Even so, Hoover maneuvered some of it almost beyond belief: As in his successful battle to define broadcasting as a public forum. And as in his use of brain power and moral power to keep wages high in 1929 and 1930.
Compare that with Nixon.
No problem. Nixon has no moral power.
On with Hoover’s second imperative: the people had to accept and discharge their responsibility to come together in cooperative action to create “a community that governs itself.” Then came the eerie part. The future map. What would happen if the people gave up on the dream? If the corporations took over — fascism. If job-oriented labor leaders took over — a mutant, mundane and elitist corruption of socialism. If government per se took over — an elitist, bureaucratic, and community-destroying hell-on-earth.
So right it shakes you.
This shrewd bit of differentiation, from a conservative, also shakes the shit out of Pantload’s liberalism=fascism premise.
It is easy to say that Hoover’s dream involves an unresolvable contradiction: that a people’s capitalism of the kind he envisioned is like a round square. And the criticism is deadly if you see Hoover as nothing more than a Quaker Rockefeller. But when a man talks seriously about the need for grass-roots cooperation in order to secure and maintain the opportunity for individual fulfillment, then he is not discussing orthodox capitalism. He is headed, however cautiously and even unknowingly, toward a transitional kind of political economy. It might indeed be impossible to realize that kind of society, and certainly we have not created it, but Hoover was correct about the other options if we did not break out of our traditional Weltanschauung.
If the people abdicated their responsibility for realizing the dream, and instead relied on the government, Hoover projected a period of increasingly unsuccessful bureaucratic pseudo-socialism. And then, “in the United States the reaction from such chaos will not be more socialism but will be toward Fascism.”
This is remarkably prescient.
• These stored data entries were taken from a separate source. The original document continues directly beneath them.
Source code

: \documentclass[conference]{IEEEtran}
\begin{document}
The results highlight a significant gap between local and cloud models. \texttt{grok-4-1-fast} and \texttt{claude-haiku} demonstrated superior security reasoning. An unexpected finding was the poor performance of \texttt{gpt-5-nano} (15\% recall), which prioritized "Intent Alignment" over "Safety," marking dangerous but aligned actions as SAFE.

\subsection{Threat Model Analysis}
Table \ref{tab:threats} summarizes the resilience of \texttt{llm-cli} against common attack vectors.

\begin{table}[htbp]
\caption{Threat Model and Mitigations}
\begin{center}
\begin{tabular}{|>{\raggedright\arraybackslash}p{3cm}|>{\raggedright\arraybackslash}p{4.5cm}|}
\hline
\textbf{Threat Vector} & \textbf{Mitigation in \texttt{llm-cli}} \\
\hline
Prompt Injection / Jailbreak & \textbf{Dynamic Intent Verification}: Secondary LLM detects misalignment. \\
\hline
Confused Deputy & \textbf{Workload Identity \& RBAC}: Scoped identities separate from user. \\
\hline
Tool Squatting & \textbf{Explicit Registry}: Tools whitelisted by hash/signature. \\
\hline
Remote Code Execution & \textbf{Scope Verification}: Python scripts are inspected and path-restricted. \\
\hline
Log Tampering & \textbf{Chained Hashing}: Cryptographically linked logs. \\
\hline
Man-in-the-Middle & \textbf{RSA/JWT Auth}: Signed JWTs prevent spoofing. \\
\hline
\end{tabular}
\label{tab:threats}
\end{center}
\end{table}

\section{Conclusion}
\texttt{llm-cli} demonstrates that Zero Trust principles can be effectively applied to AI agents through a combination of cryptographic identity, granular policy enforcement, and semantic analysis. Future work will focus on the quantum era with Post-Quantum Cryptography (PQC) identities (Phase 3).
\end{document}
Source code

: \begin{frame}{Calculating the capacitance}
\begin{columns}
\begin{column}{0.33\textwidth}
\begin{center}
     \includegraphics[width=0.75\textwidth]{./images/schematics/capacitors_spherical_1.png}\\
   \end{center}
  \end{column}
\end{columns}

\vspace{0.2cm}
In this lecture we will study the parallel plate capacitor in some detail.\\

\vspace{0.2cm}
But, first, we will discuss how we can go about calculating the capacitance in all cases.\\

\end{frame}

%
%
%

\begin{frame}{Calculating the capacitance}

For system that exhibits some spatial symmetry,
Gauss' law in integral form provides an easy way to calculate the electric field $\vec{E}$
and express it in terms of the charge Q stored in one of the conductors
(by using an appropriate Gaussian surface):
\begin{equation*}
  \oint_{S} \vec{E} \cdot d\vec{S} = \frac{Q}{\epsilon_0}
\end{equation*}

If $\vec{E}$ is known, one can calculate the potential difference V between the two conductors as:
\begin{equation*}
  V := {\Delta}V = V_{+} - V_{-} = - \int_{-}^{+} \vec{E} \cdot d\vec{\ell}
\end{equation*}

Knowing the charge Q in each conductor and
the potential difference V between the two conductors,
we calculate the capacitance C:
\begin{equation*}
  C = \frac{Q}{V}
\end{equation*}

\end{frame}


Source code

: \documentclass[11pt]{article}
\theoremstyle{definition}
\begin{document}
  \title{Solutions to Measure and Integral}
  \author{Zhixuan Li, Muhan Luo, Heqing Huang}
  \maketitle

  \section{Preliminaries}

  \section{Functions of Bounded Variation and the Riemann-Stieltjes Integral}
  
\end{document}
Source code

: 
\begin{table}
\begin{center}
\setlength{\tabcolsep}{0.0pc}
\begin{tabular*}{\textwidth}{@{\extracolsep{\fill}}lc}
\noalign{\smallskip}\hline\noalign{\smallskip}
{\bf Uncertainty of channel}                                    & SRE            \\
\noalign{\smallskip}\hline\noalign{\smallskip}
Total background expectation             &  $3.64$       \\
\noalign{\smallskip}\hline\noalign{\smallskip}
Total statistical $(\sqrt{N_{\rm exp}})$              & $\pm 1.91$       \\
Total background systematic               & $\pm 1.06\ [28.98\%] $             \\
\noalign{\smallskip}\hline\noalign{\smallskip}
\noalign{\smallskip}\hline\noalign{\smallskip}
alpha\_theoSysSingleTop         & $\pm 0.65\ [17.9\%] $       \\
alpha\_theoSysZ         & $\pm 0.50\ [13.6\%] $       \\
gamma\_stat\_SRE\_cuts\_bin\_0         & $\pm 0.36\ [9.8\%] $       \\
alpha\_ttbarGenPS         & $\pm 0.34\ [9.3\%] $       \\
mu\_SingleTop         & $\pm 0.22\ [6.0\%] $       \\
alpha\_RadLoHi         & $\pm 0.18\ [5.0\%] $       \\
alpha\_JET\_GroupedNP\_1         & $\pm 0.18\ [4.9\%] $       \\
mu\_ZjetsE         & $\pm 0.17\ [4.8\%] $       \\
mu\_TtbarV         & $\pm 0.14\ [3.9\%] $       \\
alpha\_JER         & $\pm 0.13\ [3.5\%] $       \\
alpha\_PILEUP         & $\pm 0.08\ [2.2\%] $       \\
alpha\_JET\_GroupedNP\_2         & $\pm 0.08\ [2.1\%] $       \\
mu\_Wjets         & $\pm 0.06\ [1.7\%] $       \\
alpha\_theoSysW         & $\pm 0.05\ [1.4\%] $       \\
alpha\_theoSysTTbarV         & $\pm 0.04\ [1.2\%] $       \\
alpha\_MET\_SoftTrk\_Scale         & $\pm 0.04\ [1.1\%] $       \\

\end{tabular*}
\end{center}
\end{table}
Hoover, in the 1920s, anticipated the defining trait of all varieties of fascism: that it is always a furious and irrational reaction to some variety of socialism. And he of course was right. The New Deal was a weak sort of socialism; the reaction to the New Deal was baroquely fascist and when this reactionary element combined with others — chiefly, the anti-communists, the McCarthyites, the Birchers, and, eventually, the Goldwaterites — the crypto-fascist movement we know as “modern conservatism” was born. It’s no accident that Brent Bozell and William F. Buckley, Jr. were admirers of Phalangist Fascism as well as ardent McCarthyites. Yet — and this is where Pantload is especially slippery — fascism, because it is jealous of the power of socialist governments, often appropriates or parodies its administering traits; it admires socialism’s control, but not its aims. In the worst form of socialism, the aim was still to uplift a suffering class; enemies of this project were ‘liquidated’ of course, but the point is that the enemies were a secondary concern to the first which was, at least (and often, only) in theory, positive. But in fascism this is flipped: the primary concern is eradicating the enemy within — or without. Anyway, I reiterate: fascism is a reaction to — not the same thing as, a mutation of, the extention of, or the heir to — socialism. Fascism is socialism’s opposite. (And what is modern Liberalism? Social(ist) democracy; such an extremely tepid version of it that it barely deserves the label to be sure, but technically it’s socialism. Therefore contra Jonah, it can’t, by definition, be fascist. What opposes Liberalism from the right, however….)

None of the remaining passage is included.